Quels effets pour les élèves, les enseignants et la communauté scientifique ?

Tous ces ateliers proposent aux élèves et aux enseignants et enseignantes de comprendre que « l’homme est un être culturel par nature parce qu’il est un être naturel par culture » selon la célèbre formule6 d’Edgar Morin7 . Ainsi, il s’agit d’expérimenter une analyse du social et d’appréhender le monde qui nous entoure, de le faire à partir des outils méthodologiques et conceptuels de l’anthropologie et avec l’accompagnement d’un ou d’une anthropologue.

La démarche anthropologique scientifique d'analyse du social requiert schématiquement plusieurs étapes : la construction en sujet de recherche d’une question ou d’une affirmation sur l’organisation sociale, obligeant les participants et participantes à interroger les stéréotypes et à se décentrer ; la définition d’une méthodologie d’enquête ; la récolte des données de terrain ; le classement et la sélection de celles-ci afin de produire une analyse ; la restitution aux pairs (d’autres élèves de l’établissement ou d’établissement où l’atelier a été mené) ou à l’université devant des anthropologues ou des étudiants et étudiantes.
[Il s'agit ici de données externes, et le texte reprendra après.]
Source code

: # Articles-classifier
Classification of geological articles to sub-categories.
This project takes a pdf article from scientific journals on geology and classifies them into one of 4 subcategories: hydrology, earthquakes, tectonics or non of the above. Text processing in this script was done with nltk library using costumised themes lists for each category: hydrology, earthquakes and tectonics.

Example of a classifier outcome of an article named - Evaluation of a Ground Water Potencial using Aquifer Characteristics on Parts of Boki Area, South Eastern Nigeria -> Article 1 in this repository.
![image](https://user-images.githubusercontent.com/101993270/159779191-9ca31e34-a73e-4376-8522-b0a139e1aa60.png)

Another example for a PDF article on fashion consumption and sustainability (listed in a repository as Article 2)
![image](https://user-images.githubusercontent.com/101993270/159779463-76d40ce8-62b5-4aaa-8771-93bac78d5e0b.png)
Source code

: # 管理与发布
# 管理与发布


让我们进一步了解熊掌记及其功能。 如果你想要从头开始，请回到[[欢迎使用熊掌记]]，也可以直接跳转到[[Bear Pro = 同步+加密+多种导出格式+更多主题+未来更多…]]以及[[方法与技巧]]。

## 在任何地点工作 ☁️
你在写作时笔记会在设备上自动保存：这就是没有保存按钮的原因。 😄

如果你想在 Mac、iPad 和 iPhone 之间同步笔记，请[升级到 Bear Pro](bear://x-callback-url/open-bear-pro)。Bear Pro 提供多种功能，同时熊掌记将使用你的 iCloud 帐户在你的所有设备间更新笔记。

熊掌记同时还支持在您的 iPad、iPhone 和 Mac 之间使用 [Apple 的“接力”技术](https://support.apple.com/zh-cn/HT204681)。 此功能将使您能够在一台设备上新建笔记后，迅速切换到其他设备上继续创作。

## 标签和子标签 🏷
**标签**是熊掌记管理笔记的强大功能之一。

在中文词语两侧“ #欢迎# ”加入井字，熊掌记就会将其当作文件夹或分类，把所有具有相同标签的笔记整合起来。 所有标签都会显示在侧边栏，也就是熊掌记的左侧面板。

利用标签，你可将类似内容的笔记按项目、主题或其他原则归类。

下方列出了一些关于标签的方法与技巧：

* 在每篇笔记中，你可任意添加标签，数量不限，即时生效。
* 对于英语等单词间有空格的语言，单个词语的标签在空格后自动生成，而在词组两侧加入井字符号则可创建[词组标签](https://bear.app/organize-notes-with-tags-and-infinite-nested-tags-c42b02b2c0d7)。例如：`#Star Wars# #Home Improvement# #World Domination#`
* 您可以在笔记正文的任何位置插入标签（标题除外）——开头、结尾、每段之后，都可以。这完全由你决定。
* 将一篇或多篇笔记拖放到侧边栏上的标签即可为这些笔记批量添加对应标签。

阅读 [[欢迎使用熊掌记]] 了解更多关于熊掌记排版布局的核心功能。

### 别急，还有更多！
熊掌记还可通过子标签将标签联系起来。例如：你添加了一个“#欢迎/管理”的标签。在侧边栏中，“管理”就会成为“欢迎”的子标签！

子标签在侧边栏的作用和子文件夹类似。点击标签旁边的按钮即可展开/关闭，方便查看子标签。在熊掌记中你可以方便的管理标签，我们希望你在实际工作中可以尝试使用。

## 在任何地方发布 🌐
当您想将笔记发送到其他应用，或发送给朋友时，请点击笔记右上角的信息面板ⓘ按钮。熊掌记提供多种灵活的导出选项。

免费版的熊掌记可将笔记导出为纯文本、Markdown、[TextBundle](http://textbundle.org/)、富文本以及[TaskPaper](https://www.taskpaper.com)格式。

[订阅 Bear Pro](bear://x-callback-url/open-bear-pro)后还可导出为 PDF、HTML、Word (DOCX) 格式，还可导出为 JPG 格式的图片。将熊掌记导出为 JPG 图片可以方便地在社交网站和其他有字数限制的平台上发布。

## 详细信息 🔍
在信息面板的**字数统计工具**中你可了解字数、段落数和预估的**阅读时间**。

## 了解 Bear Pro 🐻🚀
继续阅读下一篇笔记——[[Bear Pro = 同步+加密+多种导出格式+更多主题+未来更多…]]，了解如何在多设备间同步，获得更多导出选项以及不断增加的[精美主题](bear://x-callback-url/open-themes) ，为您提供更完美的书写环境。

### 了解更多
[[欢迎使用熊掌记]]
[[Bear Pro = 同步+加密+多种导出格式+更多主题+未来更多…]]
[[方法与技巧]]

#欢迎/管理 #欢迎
Selon le temps que l’enseignant / l’enseignante ou l’équipe enseignante consacre à l’expérience, toutes les étapes ne sont pas toujours réalisées. Le travail scientifique est donc décliné en fonction des classes pour permettre non pas un enseignement de l'anthropologie, mais son expérimentation, à travers la mise en place d'une coopération entre des acteurs sociaux8 aux positions différentes et complémentaires dans l’espace social qui conduit à la co-construction d’une réflexion anthropologique. Ce que partagent ces ateliers, ce n’est pas tant la transmission de connaissances anthropologiques que l’apprentissage de la production de connaissances sur le monde social. 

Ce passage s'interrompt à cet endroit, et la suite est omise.